● **Work instruction**: Give back exactly the lines from the line that contains "This software is" to the last line of the listing below, inclusive, and no others.
--- Data Enclosed Below ---
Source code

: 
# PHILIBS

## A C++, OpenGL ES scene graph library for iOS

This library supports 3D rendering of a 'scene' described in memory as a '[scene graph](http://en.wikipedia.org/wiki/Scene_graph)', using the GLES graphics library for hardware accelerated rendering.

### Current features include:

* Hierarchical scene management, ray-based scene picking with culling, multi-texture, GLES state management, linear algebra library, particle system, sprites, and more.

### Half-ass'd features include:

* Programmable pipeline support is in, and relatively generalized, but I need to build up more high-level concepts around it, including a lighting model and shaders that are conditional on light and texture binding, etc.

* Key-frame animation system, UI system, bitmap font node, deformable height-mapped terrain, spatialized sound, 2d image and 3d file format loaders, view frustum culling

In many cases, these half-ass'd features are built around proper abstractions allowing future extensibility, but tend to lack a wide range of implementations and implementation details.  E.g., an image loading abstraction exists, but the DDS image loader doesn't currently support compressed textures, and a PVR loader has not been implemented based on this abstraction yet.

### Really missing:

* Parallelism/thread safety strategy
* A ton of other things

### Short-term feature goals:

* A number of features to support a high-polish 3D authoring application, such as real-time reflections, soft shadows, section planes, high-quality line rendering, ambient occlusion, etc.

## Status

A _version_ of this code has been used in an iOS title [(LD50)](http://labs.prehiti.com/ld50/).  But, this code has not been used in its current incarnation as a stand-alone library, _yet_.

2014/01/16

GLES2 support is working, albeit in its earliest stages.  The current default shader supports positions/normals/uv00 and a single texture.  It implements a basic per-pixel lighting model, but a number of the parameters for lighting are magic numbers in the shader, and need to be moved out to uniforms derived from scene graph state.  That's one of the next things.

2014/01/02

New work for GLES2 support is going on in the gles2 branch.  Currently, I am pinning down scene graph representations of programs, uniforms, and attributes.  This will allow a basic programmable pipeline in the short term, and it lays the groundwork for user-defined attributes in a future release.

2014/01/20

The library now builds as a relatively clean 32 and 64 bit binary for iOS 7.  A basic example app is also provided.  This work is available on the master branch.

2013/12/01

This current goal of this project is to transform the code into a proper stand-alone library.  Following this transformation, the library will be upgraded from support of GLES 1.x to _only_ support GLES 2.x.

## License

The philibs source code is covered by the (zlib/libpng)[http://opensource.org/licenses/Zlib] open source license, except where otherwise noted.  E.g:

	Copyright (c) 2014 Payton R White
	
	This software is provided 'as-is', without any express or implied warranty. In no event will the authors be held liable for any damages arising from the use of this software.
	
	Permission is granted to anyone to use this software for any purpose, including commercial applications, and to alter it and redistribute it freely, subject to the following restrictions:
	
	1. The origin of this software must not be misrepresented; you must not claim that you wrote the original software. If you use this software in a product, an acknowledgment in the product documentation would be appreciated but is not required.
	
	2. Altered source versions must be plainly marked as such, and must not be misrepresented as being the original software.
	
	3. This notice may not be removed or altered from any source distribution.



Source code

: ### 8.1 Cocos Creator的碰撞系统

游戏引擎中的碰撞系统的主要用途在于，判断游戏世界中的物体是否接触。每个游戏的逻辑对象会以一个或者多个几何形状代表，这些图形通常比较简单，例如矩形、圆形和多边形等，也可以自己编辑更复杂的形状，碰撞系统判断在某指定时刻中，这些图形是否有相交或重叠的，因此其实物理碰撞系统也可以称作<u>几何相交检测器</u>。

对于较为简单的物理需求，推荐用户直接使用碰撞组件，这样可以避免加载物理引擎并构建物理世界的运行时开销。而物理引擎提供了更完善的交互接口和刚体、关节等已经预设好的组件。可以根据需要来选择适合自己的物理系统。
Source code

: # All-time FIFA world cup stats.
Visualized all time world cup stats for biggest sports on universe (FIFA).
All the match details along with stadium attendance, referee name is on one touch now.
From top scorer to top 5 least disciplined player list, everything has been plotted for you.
--- End of Enclosed Data ---
● **Task response**:
	This software is provided 'as-is', without any express or implied warranty. In no event will the authors be held liable for any damages arising from the use of this software.
	
	Permission is granted to anyone to use this software for any purpose, including commercial applications, and to alter it and redistribute it freely, subject to the following restrictions:
	
	1. The origin of this software must not be misrepresented; you must not claim that you wrote the original software. If you use this software in a product, an acknowledgment in the product documentation would be appreciated but is not required.
	
	2. Altered source versions must be plainly marked as such, and must not be misrepresented as being the original software.
	
	3. This notice may not be removed or altered from any source distribution.



Source code

: ### 8.1 Cocos Creator的碰撞系统

游戏引擎中的碰撞系统的主要用途在于，判断游戏世界中的物体是否接触。每个游戏的逻辑对象会以一个或者多个几何形状代表，这些图形通常比较简单，例如矩形、圆形和多边形等，也可以自己编辑更复杂的形状，碰撞系统判断在某指定时刻中，这些图形是否有相交或重叠的，因此其实物理碰撞系统也可以称作<u>几何相交检测器</u>。

对于较为简单的物理需求，推荐用户直接使用碰撞组件，这样可以避免加载物理引擎并构建物理世界的运行时开销。而物理引擎提供了更完善的交互接口和刚体、关节等已经预设好的组件。可以根据需要来选择适合自己的物理系统。
Source code

: # All-time FIFA world cup stats.
Visualized all time world cup stats for biggest sports on universe (FIFA).
All the match details along with stadium attendance, referee name is on one touch now.
From top scorer to top 5 least disciplined player list, everything has been plotted for you.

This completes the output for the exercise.